Microsoft has filed suit against Barnes & Noble, creators of the Nook and Nook Color e-readers, as well as the manufacturers of those devices. The companies allegedly infringe on a number of patents filed between 1998 and 2005, generally applying to UI elements associated with browsing and downloading information. Like many patents from that period (for example those cited by Paul Allen in last year’s omnibus suit) these are quite broad in their specificity, claiming methods that seem now to be no-brainer approaches to the task described. The larger question is, as before, is whether these patents are legitimately unique intellectual property — but as before, the larger question is being deferred for now, and in the mean time, we’re suing each other over the placement of download status bars.
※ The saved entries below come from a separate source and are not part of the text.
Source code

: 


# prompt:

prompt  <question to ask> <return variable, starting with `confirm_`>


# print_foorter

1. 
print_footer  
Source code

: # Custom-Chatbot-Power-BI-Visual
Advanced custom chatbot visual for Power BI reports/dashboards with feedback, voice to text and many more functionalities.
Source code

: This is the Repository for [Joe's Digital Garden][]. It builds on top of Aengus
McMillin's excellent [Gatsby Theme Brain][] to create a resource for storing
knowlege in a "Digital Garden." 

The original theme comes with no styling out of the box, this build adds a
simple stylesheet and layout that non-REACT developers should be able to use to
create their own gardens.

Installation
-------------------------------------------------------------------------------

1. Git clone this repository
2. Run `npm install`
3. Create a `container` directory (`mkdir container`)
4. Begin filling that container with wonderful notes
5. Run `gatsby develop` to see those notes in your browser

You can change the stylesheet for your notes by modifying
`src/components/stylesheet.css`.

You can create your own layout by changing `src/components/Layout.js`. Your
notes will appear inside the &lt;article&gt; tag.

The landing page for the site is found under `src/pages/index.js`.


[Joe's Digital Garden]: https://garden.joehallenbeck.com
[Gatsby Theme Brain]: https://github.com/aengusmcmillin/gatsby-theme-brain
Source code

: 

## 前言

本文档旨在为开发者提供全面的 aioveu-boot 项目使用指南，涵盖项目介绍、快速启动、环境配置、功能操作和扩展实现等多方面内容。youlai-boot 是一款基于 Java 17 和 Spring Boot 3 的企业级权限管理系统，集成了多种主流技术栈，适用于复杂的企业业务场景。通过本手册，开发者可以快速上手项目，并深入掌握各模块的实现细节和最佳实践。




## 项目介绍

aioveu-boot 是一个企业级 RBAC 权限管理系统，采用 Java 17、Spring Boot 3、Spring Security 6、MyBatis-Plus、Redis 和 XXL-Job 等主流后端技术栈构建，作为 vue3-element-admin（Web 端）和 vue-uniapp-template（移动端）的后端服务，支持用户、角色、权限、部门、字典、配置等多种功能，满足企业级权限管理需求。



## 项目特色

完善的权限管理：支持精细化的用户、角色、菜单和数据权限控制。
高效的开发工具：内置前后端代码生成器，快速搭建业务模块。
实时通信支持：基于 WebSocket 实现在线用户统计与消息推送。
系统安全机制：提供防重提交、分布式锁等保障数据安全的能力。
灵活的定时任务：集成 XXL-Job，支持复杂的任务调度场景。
Microsoft’s line is that Barnes & Noble, unlike game HTC, Amazon, and others, has failed to license these methods (yet uses them anyway, bold as brass), and now faces stern reprimand.
For your convenience, I’ve collected the patents here:
- 5,889,522: System provided child window controls
- 5,778,372: Remote retrieval and display management of electronic document with incorporated images
- 6,339,780: Loading status in a hypermedia browser having a limited available display area
- 6,891,551: Selection handles in editing electronic documents
- 6,957,233: Method and apparatus for capturing and rendering annotations for non-modifiable electronic content
Interestingly, Microsoft isn’t just suing Barnes & Noble, captain of the great ship Nook, but also Foxconn and Inventec, which comprise the engine room — and have as little to do with UI optimization as a engine stoker does with the captain’s table (and with that, the nautical metaphor overstays its welcome). It may be just to make those huge manufacturing entities aware of who they are dealing with, and make sure they are working to, legally speaking, a high standard.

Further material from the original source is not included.